Collected data:

━━━━━━━━━━━━━━━━━━━━

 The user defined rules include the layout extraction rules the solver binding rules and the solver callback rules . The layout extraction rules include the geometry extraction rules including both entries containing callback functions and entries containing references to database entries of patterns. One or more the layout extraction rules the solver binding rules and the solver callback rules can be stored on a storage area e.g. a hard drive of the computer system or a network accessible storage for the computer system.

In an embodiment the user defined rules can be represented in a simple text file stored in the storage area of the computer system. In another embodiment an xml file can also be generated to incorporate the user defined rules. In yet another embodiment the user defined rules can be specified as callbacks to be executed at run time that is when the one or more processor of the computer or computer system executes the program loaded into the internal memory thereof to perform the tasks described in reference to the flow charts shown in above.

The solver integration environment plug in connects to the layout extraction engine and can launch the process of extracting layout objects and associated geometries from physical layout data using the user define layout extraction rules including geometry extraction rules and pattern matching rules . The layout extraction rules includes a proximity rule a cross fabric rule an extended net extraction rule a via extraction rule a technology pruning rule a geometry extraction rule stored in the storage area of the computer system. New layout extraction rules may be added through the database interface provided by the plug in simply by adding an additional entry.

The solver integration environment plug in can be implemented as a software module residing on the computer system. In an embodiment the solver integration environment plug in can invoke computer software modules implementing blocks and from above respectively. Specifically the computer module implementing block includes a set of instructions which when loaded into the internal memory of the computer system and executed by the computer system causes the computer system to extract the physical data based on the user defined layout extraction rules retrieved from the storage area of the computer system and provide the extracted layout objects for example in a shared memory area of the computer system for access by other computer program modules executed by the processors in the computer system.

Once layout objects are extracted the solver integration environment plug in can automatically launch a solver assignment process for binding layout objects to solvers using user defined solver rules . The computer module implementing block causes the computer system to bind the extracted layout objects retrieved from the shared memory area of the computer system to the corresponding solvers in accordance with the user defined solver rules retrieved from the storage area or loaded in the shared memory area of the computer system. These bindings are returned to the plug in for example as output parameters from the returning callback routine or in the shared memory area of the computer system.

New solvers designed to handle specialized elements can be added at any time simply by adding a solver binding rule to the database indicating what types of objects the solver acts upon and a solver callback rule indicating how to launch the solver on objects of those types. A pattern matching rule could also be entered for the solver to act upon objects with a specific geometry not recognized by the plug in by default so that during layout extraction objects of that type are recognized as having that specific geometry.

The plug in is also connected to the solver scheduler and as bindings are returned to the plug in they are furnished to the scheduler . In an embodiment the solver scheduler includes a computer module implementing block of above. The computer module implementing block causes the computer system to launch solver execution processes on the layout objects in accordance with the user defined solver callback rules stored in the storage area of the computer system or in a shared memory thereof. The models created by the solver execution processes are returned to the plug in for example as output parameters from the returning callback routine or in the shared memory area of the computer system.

━━━━━━━━━━━━━━━━━━━━

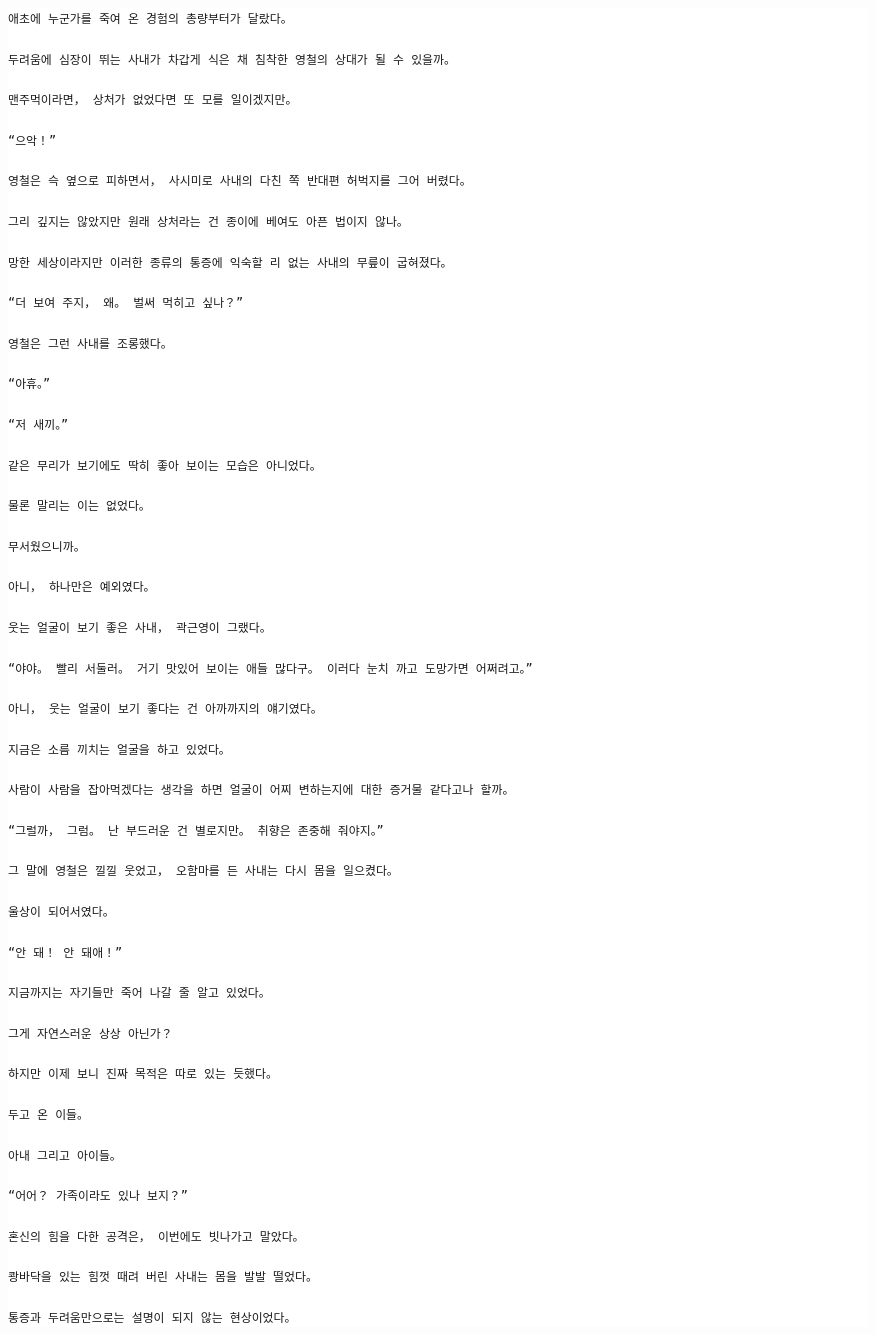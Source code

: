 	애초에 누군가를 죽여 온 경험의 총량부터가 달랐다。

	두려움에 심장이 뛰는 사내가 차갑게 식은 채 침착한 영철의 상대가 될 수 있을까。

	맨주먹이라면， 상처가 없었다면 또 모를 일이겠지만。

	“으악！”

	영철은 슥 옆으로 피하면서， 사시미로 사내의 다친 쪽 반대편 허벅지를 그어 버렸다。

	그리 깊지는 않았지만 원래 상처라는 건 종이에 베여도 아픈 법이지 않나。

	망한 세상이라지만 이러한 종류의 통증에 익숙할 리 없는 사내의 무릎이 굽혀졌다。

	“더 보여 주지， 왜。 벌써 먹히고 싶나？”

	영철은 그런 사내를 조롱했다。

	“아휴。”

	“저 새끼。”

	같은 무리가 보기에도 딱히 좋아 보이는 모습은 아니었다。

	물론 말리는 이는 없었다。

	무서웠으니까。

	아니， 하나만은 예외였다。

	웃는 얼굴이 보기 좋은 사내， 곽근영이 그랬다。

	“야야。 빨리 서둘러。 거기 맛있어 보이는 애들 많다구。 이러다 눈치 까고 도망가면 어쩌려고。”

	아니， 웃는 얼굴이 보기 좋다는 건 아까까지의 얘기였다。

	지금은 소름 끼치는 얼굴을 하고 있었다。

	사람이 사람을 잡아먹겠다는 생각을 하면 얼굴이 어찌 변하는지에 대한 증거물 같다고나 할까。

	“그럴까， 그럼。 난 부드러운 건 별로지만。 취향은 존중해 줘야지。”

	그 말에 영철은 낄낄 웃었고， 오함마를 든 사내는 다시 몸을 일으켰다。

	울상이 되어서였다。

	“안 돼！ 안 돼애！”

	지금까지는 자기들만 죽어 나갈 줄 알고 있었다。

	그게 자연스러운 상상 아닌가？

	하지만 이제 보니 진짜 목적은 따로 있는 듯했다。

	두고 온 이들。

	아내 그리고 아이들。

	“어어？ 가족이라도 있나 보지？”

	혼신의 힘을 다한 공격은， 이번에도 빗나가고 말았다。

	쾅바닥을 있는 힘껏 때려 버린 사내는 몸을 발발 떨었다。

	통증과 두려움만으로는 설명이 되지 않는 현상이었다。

━━━━━━━━━━━━━━━━━━━━

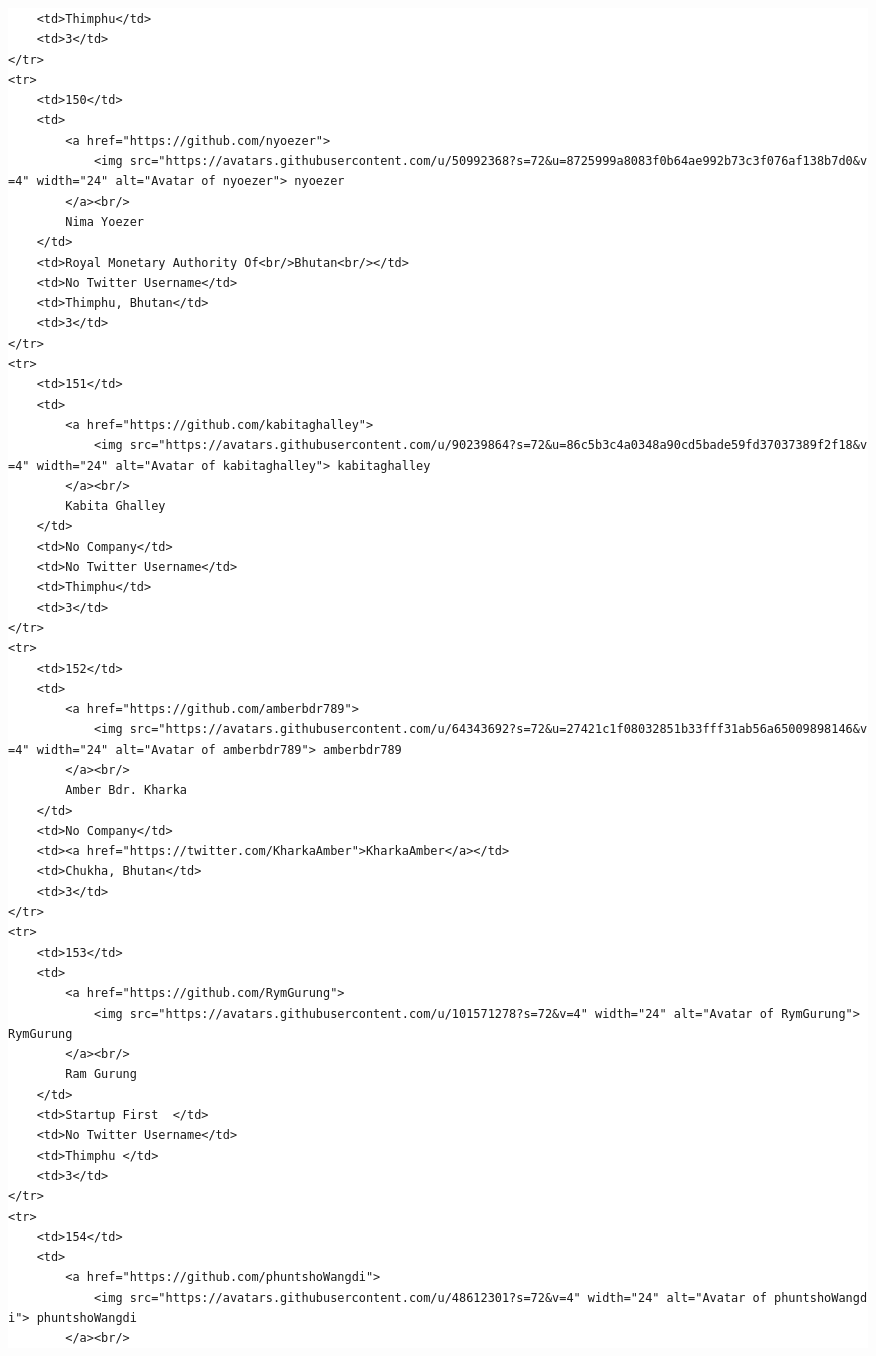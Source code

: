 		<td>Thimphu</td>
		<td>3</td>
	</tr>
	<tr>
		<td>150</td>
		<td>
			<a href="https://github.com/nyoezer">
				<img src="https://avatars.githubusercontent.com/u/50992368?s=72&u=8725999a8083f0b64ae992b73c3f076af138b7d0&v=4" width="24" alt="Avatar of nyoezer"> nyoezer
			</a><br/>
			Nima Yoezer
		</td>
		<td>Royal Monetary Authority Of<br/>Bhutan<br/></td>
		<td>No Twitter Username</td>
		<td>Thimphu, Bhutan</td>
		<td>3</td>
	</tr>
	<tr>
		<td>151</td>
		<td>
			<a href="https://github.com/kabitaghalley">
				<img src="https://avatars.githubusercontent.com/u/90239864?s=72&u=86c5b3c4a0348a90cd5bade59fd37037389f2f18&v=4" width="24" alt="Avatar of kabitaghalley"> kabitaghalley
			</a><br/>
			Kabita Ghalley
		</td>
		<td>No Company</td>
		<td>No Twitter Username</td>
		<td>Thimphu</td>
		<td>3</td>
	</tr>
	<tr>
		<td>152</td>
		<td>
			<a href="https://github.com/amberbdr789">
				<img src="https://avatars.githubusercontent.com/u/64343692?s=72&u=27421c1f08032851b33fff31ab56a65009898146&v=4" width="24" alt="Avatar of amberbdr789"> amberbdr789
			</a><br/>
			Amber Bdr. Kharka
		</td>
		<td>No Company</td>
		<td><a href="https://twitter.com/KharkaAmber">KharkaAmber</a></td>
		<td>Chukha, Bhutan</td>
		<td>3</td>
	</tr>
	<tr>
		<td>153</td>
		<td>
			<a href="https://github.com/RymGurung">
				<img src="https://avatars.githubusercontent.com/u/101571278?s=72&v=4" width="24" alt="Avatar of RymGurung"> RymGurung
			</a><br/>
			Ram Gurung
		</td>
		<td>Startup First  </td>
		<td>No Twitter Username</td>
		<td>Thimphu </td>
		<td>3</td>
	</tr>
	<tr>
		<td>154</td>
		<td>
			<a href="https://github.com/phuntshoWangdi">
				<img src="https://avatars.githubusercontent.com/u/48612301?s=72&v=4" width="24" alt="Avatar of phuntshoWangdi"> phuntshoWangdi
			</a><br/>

━━━━━━━━━━━━━━━━━━━━

_What to do_: Above are the records; copy each line from them that includes the string "Avatar".

_Written solution_:
				<img src="https://avatars.githubusercontent.com/u/50992368?s=72&u=8725999a8083f0b64ae992b73c3f076af138b7d0&v=4" width="24" alt="Avatar of nyoezer"> nyoezer
				<img src="https://avatars.githubusercontent.com/u/90239864?s=72&u=86c5b3c4a0348a90cd5bade59fd37037389f2f18&v=4" width="24" alt="Avatar of kabitaghalley"> kabitaghalley
				<img src="https://avatars.githubusercontent.com/u/64343692?s=72&u=27421c1f08032851b33fff31ab56a65009898146&v=4" width="24" alt="Avatar of amberbdr789"> amberbdr789
				<img src="https://avatars.githubusercontent.com/u/101571278?s=72&v=4" width="24" alt="Avatar of RymGurung"> RymGurung
				<img src="https://avatars.githubusercontent.com/u/48612301?s=72&v=4" width="24" alt="Avatar of phuntshoWangdi"> phuntshoWangdi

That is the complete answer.